参加が低調な背景には、マイナンバーカードの取得が条件の上、利用者へのポイント付与が最大5000円相当ということがある。カードの取得率が低い中で、取得の手間と付与ポイントをはかりにかけ、参加意欲が高まらないと判断した会社もあるとみられる。
参加するカード大手からは、一定の期待の声が上がる。参加事業者に対しては、政府が付与ポイント分を補助するほか、システム開発費や事務経費の一部を補助する。そうした点を念頭に、オリエントコーポレーションの飯盛徹夫社長は「当社に負担がかからず、カード会員にポイントを還元できる」と歓迎する。本人確認の効率化の必要性から、「マイナンバーカードの促進は大事だ」と事業の趣旨にも理解を示す。

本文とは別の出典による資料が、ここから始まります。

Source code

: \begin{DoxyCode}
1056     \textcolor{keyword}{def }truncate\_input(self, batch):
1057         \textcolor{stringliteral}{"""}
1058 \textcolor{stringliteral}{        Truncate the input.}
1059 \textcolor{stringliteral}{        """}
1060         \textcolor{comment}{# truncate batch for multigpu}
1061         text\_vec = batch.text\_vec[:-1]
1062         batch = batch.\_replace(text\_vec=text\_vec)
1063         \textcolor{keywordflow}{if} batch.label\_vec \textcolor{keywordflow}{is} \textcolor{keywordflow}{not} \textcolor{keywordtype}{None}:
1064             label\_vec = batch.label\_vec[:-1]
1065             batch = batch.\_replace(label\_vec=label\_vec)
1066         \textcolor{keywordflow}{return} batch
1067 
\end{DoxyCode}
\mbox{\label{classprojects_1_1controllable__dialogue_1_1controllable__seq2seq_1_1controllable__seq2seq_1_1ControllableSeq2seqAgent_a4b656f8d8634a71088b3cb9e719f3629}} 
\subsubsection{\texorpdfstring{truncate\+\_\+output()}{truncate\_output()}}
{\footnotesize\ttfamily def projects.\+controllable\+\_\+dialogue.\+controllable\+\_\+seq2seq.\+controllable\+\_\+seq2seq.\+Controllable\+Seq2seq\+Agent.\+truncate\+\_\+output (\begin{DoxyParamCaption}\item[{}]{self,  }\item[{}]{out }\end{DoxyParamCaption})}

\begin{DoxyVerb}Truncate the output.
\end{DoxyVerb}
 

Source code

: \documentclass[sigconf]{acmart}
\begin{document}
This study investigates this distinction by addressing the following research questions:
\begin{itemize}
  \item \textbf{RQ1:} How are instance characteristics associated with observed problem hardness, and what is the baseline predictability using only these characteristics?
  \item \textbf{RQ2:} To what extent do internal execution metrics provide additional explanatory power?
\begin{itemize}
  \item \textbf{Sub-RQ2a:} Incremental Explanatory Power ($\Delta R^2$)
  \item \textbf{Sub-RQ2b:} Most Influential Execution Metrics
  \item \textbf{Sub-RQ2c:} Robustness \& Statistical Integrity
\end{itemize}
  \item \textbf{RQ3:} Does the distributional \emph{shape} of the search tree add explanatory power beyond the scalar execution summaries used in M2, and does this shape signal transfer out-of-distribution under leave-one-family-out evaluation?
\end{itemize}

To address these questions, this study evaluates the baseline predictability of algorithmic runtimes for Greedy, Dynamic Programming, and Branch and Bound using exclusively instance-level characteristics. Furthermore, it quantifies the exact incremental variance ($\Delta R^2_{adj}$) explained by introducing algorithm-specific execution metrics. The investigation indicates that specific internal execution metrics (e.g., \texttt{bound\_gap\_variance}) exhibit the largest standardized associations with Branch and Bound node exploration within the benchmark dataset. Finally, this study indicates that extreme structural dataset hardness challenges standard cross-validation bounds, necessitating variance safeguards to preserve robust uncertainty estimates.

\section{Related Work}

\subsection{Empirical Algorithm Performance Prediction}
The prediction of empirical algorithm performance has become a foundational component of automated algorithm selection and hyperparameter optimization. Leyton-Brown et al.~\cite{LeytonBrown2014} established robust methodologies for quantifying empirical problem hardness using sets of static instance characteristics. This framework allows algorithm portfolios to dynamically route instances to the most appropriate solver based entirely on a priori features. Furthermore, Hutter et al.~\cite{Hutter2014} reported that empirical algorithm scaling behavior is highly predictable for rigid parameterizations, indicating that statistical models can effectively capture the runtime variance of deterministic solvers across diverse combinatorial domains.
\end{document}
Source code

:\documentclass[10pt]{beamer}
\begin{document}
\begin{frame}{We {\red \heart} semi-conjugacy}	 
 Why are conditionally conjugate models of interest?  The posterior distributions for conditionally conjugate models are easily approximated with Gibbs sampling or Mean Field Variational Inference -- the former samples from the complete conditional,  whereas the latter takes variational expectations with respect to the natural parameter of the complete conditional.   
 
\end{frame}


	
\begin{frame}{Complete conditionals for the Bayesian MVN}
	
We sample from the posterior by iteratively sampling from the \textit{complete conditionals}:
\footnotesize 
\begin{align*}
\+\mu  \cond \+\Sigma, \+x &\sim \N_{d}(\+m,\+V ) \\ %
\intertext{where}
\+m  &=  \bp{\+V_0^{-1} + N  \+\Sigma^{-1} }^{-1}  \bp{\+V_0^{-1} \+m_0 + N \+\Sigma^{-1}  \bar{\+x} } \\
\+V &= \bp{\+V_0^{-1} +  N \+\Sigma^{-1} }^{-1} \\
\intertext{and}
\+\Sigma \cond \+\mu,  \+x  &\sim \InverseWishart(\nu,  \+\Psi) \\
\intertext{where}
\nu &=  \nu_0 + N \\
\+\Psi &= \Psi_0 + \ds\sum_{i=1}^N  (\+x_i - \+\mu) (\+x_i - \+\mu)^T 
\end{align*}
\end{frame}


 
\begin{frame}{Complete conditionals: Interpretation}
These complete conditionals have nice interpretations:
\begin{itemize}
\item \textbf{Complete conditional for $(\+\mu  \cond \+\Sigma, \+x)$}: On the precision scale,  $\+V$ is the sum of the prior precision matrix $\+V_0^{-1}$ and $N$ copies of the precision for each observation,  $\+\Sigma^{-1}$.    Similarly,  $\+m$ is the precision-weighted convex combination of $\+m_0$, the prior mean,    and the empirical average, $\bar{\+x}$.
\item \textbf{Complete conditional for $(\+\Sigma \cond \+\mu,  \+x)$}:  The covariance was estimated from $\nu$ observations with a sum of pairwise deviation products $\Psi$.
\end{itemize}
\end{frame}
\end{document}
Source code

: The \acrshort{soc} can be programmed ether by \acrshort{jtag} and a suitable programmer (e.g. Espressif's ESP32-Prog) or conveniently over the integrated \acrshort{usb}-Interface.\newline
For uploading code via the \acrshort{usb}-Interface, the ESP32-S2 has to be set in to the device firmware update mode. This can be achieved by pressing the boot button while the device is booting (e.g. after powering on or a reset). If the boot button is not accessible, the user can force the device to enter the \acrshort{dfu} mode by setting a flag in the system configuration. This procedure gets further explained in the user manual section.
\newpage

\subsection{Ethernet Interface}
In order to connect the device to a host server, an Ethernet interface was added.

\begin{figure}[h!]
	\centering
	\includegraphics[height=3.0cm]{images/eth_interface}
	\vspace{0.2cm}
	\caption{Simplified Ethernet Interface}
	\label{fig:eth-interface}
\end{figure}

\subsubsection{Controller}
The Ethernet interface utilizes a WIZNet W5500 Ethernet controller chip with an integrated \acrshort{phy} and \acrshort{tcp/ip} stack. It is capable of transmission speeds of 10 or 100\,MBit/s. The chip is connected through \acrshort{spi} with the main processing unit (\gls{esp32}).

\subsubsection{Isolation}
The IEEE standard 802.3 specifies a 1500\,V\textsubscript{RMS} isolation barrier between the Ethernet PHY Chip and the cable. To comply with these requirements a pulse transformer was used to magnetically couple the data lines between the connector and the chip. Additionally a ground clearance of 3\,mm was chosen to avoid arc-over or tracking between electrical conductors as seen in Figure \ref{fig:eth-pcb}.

三井住友カードは、カード会員との関係向上につなげたい考え。会員がマイナンバーカードを取得して同社を登録することで、「より愛着を持って使ってもらえる」(マーケティング本部)と期待する。
1980年に「Visa」ブランドのクレジットカードを日本で初めて発行して以来、キャッシュレス決済を先導してきた自負もある。「リーディングカンパニーの当社が参加しないわけにはいかない」(同)という思いだ。カード大手の多くが不参加を決めた結果、差別化要因になるとの期待もある。
マイナポイント事業では参加事業者は最大5000円相当のポイントのほか独自にポイントや特典を付与できる。多くのコード決済事業者が登録者全員に独自分を上乗せする一方、カード各社は抽選当選者にとどめるケースが多い。コード決済事業者が顧客獲得を狙うのに対し、カード各社は現会員への“誠意”を示した格好だ。
カード各社には事業趣旨への賛同や現会員へのサービス向上目的という明確な参加理由がある。不参加組も含めマイナポイント事業を冷静に分析している印象だ。